In 1916 he was appointed to the permanent staff of Dublin corporation, serving as assistant city architect to Charles J. McCarthy from 1918 to 1922, when he became Dublin city architect, a position he retained until his retirement in June 1945. As city architect O'Rourke, ‘the present keen and earnest city architect’ (‘We twa’: the reminiscences of Lord and Lady Aberdeen, ii (1925), 191), presided over the city as it doubled in both population and area. With the guidance of Raymond Unwin, O'Rourke was responsible for the redesign and rebuilding of much of O'Connell St. after its destruction in the 1916–22 hostilities. He undertook the reconstruction of Charlemont House as an art gallery and civic museum. He was responsible for the design of numerous housing schemes, including part of the garden suburb at Marino, a major housing scheme at Marrowbone Lane, and the initial element of the Mercer St. flats. Even though he visited modern housing schemes abroad, O'Rourke remained a traditionalist in his architectural taste, and by the mid 1930s he was increasingly at odds with the emerging ‘modern movement’ in architecture, and with what he saw as its scant regard for the historical context or any sense of natural evolution. However, in an address to the Architectural Association of Ireland in 1940 entitled ‘The control of building elevations’, O'Rourke provided a fair and reasoned outline of his architectural ideas and their rationale.
But it is for his wider interest in the emerging science of town planning and its potential benefits for Dublin that he may be best remembered. In 1911 Horace O'Rourke with G. P. Sheridan founded The Irish Architect and Craftsman. O'Rourke used this journal over its three-year existence to keep readers abreast of developments in town planning, both internationally and at home.

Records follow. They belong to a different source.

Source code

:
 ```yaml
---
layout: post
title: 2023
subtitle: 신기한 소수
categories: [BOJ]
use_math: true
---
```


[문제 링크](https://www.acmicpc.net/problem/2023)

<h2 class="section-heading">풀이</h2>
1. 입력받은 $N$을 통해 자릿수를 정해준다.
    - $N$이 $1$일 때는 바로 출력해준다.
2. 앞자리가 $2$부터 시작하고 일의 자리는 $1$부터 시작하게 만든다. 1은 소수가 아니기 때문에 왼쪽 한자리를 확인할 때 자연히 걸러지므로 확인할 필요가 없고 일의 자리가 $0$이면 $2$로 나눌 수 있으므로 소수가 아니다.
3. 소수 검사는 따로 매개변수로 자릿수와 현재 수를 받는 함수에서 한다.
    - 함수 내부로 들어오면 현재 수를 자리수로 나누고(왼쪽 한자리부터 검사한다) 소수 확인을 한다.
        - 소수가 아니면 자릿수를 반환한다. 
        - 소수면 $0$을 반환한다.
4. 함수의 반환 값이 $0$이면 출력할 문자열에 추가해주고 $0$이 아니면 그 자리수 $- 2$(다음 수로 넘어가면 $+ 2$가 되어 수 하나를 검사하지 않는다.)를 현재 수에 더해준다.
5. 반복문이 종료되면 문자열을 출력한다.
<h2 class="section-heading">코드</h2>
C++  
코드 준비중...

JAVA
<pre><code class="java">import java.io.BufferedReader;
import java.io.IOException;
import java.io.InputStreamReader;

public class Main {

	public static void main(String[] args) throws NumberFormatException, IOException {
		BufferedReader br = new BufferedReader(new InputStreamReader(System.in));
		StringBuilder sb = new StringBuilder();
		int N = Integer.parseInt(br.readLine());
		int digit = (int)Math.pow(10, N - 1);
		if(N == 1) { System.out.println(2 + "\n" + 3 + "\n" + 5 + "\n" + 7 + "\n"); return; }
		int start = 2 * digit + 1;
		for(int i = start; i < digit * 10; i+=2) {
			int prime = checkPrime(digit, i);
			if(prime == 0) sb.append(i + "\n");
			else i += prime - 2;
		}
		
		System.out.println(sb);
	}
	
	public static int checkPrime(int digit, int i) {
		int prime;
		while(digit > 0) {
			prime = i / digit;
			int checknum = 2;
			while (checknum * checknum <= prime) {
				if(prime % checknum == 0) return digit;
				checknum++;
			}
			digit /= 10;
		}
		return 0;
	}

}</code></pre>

O'Rourke was influenced by Professor Patrick Geddes and his approach to civics and town planning. O'Rourke was active in the Civics Institute of Ireland, becoming chairman of the Dublin civic survey committee. He was the principal author of the magnificent and inspirational 1925 Dublin civic survey report, which was intended to form the basis for a city plan. He was an active member of the Dublin Civic Week committees in 1927 and 1929, and most of his public addresses and pronouncements during the 1930s were more concerned with town planning than architecture per se. In his addresses throughout the 1930s he regretted the absence of a town plan to ensure the city's development with regard to the principles of order, beauty, and convenience, as well as good economics.
From 1900 to 1927 O'Rourke was an elected member of the Architectural Association of Ireland. From 1920 to 1947 he was an elected member of the Royal Institution of the Architects of Ireland, being raised to fellow in 1924. He was elected as a licentiate of the RIBA in 1910, becoming a fellow in 1932. He was also a member of the Town Planning Institute, and in 1942 he was awarded the new RIBA distinction in town planning.
Horace T. O'Rourke resided at a variety of addresses in Limerick and Dublin before moving to ‘Lytleholme’, Cabra Road, in 1914; from 1927 until 1947 he resided at ‘Brentwood’, Brendan Road, Donnybrook. Predeceased by his wife Anna (née Fisher), he died 30 December 1963. He was survived by one son, D. B. O'Rourke, architect to the Office of Public Works, and by five daughters. His funeral took place on 2 January 1964 from St Michael's church, Dún Laoghaire, to Deansgrange cemetery.